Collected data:
——

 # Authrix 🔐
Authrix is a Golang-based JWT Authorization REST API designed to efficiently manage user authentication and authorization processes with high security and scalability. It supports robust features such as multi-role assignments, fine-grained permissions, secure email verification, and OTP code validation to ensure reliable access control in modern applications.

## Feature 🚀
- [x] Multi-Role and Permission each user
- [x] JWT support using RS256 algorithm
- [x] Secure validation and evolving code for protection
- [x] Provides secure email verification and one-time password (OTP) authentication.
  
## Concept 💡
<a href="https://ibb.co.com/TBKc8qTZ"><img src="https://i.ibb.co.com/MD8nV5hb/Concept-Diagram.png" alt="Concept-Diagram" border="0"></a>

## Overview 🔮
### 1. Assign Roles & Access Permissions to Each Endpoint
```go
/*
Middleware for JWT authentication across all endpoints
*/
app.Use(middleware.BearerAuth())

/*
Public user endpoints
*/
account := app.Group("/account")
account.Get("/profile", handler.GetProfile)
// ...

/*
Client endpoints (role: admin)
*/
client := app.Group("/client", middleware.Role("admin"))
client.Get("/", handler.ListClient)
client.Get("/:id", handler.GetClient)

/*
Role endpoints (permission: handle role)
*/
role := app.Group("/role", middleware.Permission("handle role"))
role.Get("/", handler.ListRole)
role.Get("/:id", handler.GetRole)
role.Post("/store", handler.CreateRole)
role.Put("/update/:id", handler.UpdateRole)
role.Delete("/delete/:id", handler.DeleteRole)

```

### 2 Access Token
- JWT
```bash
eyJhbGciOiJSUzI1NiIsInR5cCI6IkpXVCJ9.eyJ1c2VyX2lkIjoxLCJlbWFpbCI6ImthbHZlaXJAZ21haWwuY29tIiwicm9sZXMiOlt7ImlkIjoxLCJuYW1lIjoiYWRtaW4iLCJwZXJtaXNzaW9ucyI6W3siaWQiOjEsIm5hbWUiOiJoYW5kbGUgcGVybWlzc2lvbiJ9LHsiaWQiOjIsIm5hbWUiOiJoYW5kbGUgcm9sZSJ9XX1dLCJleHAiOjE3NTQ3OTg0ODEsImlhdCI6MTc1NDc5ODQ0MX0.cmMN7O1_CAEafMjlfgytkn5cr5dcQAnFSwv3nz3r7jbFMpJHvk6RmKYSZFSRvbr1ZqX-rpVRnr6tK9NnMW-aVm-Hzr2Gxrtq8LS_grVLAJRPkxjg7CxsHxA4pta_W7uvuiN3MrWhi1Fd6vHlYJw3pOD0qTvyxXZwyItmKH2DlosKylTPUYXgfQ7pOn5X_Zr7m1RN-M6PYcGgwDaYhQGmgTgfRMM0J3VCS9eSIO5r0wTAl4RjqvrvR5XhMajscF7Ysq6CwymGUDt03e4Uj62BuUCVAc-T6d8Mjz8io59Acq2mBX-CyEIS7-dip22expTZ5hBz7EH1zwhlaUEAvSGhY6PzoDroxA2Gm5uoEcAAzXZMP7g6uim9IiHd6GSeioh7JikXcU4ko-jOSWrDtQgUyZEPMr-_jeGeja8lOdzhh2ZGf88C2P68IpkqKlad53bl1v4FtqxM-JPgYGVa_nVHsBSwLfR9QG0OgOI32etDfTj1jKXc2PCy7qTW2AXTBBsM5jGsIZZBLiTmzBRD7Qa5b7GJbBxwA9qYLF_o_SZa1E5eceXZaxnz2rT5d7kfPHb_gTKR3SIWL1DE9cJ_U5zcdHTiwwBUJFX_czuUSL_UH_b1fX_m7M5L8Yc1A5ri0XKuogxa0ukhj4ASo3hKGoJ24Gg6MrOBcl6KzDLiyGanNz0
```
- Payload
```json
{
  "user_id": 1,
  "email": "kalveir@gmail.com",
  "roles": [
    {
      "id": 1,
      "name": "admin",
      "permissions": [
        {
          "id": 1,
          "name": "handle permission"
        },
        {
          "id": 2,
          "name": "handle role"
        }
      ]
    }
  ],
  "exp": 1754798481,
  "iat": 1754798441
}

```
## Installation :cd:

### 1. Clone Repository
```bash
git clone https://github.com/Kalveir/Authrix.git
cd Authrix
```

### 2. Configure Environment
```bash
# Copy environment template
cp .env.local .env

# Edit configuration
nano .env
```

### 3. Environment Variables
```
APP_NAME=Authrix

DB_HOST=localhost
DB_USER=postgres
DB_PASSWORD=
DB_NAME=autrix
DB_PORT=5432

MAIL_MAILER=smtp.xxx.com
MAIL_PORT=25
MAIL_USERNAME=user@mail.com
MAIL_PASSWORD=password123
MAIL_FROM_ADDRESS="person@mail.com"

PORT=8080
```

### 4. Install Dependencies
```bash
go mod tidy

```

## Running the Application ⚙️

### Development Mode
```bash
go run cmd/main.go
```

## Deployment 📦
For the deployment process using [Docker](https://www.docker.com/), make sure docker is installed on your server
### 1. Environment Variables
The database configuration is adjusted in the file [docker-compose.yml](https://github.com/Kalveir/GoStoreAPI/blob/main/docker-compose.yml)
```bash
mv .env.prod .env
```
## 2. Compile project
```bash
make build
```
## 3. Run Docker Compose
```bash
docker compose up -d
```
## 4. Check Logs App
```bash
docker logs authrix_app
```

——

_Exercise requirements_: For this exercise, restate each of the entries without any deviation.

_Solution for this problem_:
 # Authrix 🔐
Authrix is a Golang-based JWT Authorization REST API designed to efficiently manage user authentication and authorization processes with high security and scalability. It supports robust features such as multi-role assignments, fine-grained permissions, secure email verification, and OTP code validation to ensure reliable access control in modern applications.

## Feature 🚀
- [x] Multi-Role and Permission each user
- [x] JWT support using RS256 algorithm
- [x] Secure validation and evolving code for protection
- [x] Provides secure email verification and one-time password (OTP) authentication.
  
## Concept 💡
<a href="https://ibb.co.com/TBKc8qTZ"><img src="https://i.ibb.co.com/MD8nV5hb/Concept-Diagram.png" alt="Concept-Diagram" border="0"></a>

## Overview 🔮
### 1. Assign Roles & Access Permissions to Each Endpoint
```go
/*
Middleware for JWT authentication across all endpoints
*/
app.Use(middleware.BearerAuth())

/*
Public user endpoints
*/
account := app.Group("/account")
account.Get("/profile", handler.GetProfile)
// ...

/*
Client endpoints (role: admin)
*/
client := app.Group("/client", middleware.Role("admin"))
client.Get("/", handler.ListClient)
client.Get("/:id", handler.GetClient)

/*
Role endpoints (permission: handle role)
*/
role := app.Group("/role", middleware.Permission("handle role"))
role.Get("/", handler.ListRole)
role.Get("/:id", handler.GetRole)
role.Post("/store", handler.CreateRole)
role.Put("/update/:id", handler.UpdateRole)
role.Delete("/delete/:id", handler.DeleteRole)

```

### 2 Access Token
- JWT
```bash
eyJhbGciOiJSUzI1NiIsInR5cCI6IkpXVCJ9.eyJ1c2VyX2lkIjoxLCJlbWFpbCI6ImthbHZlaXJAZ21haWwuY29tIiwicm9sZXMiOlt7ImlkIjoxLCJuYW1lIjoiYWRtaW4iLCJwZXJtaXNzaW9ucyI6W3siaWQiOjEsIm5hbWUiOiJoYW5kbGUgcGVybWlzc2lvbiJ9LHsiaWQiOjIsIm5hbWUiOiJoYW5kbGUgcm9sZSJ9XX1dLCJleHAiOjE3NTQ3OTg0ODEsImlhdCI6MTc1NDc5ODQ0MX0.cmMN7O1_CAEafMjlfgytkn5cr5dcQAnFSwv3nz3r7jbFMpJHvk6RmKYSZFSRvbr1ZqX-rpVRnr6tK9NnMW-aVm-Hzr2Gxrtq8LS_grVLAJRPkxjg7CxsHxA4pta_W7uvuiN3MrWhi1Fd6vHlYJw3pOD0qTvyxXZwyItmKH2DlosKylTPUYXgfQ7pOn5X_Zr7m1RN-M6PYcGgwDaYhQGmgTgfRMM0J3VCS9eSIO5r0wTAl4RjqvrvR5XhMajscF7Ysq6CwymGUDt03e4Uj62BuUCVAc-T6d8Mjz8io59Acq2mBX-CyEIS7-dip22expTZ5hBz7EH1zwhlaUEAvSGhY6PzoDroxA2Gm5uoEcAAzXZMP7g6uim9IiHd6GSeioh7JikXcU4ko-jOSWrDtQgUyZEPMr-_jeGeja8lOdzhh2ZGf88C2P68IpkqKlad53bl1v4FtqxM-JPgYGVa_nVHsBSwLfR9QG0OgOI32etDfTj1jKXc2PCy7qTW2AXTBBsM5jGsIZZBLiTmzBRD7Qa5b7GJbBxwA9qYLF_o_SZa1E5eceXZaxnz2rT5d7kfPHb_gTKR3SIWL1DE9cJ_U5zcdHTiwwBUJFX_czuUSL_UH_b1fX_m7M5L8Yc1A5ri0XKuogxa0ukhj4ASo3hKGoJ24Gg6MrOBcl6KzDLiyGanNz0
```
- Payload
```json
{
  "user_id": 1,
  "email": "kalveir@gmail.com",
  "roles": [
    {
      "id": 1,
      "name": "admin",
      "permissions": [
        {
          "id": 1,
          "name": "handle permission"
        },
        {
          "id": 2,
          "name": "handle role"
        }
      ]
    }
  ],
  "exp": 1754798481,
  "iat": 1754798441
}

```
## Installation :cd:

### 1. Clone Repository
```bash
git clone https://github.com/Kalveir/Authrix.git
cd Authrix
```

### 2. Configure Environment
```bash
# Copy environment template
cp .env.local .env

# Edit configuration
nano .env
```

### 3. Environment Variables
```
APP_NAME=Authrix

DB_HOST=localhost
DB_USER=postgres
DB_PASSWORD=
DB_NAME=autrix
DB_PORT=5432

MAIL_MAILER=smtp.xxx.com
MAIL_PORT=25
MAIL_USERNAME=user@mail.com
MAIL_PASSWORD=password123
MAIL_FROM_ADDRESS="person@mail.com"

PORT=8080
```

### 4. Install Dependencies
```bash
go mod tidy

```

## Running the Application ⚙️

### Development Mode
```bash
go run cmd/main.go
```

## Deployment 📦
For the deployment process using [Docker](https://www.docker.com/), make sure docker is installed on your server
### 1. Environment Variables
The database configuration is adjusted in the file [docker-compose.yml](https://github.com/Kalveir/GoStoreAPI/blob/main/docker-compose.yml)
```bash
mv .env.prod .env
```
## 2. Compile project
```bash
make build
```
## 3. Run Docker Compose
```bash
docker compose up -d
```
## 4. Check Logs App
```bash
docker logs authrix_app
```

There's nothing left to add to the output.